> SOURCE MATERIAL
Segment Open

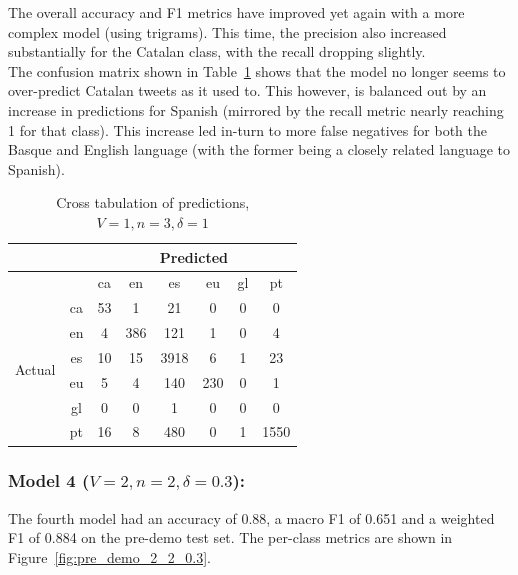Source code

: \documentclass[runningheads]{llncs}
\begin{document}
The overall accuracy and F1 metrics have improved yet again with a more complex model (using trigrams). This time, the precision also increased substantially for the Catalan class, with the recall dropping slightly. \\

The confusion matrix shown in Table~\ref{tab:pre_demo_confusion_1_3_1} shows that the model no longer seems to over-predict Catalan tweets as it used to. This however, is balanced out by an increase in predictions for Spanish (mirrored by the recall metric nearly reaching 1 for that class). This increase led in-turn to more false negatives for both the Basque and English language (with the former being a closely related language to Spanish).

\begin{table}
	\centering
	\caption{Cross tabulation of predictions, $V=1, n=3, \delta=1$}
	\label{tab:pre_demo_confusion_1_3_1}
	\begin{tabular}{|c|c|c|c|c|c|c|c|} \hline
		& & \multicolumn{6}{c|}{Predicted} \\ \hline
		& &  ca &   en &    es &   eu &  gl &    pt \\ \hline
		\multirow{6}{*}{Actual} & ca   &  53 &    1 &    21 &    0 &   0 &     0 \\
		& en   &   4 &  386 &   121 &    1 &   0 &     4 \\
		& es   &  10 &   15 &  3918 &    6 &   1 &    23 \\
		& eu   &   5 &    4 &   140 &  230 &   0 &     1 \\
		& gl   &   0 &    0 &     1 &    0 &   0 &     0 \\
		& pt   &  16 &    8 &   480 &    0 &   1 &  1550 \\ \hline
	\end{tabular}
\end{table}

\subsubsection{Model 4 ($V=2, n=2, \delta=0.3$): }
The fourth model had an accuracy of 0.88, a macro F1 of 0.651 and a weighted F1 of 0.884 on the pre-demo test set. The per-class metrics are shown in Figure~\ref{fig:pre_demo_2_2_0.3}. \\
\end{document}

Segment Closed

> WHAT NEEDS TO BE DONE
Your answer should be every line above that contains the word "with".

> FINISHED TASK
The overall accuracy and F1 metrics have improved yet again with a more complex model (using trigrams). This time, the precision also increased substantially for the Catalan class, with the recall dropping slightly. \\
The confusion matrix shown in Table~\ref{tab:pre_demo_confusion_1_3_1} shows that the model no longer seems to over-predict Catalan tweets as it used to. This however, is balanced out by an increase in predictions for Spanish (mirrored by the recall metric nearly reaching 1 for that class). This increase led in-turn to more false negatives for both the Basque and English language (with the former being a closely related language to Spanish).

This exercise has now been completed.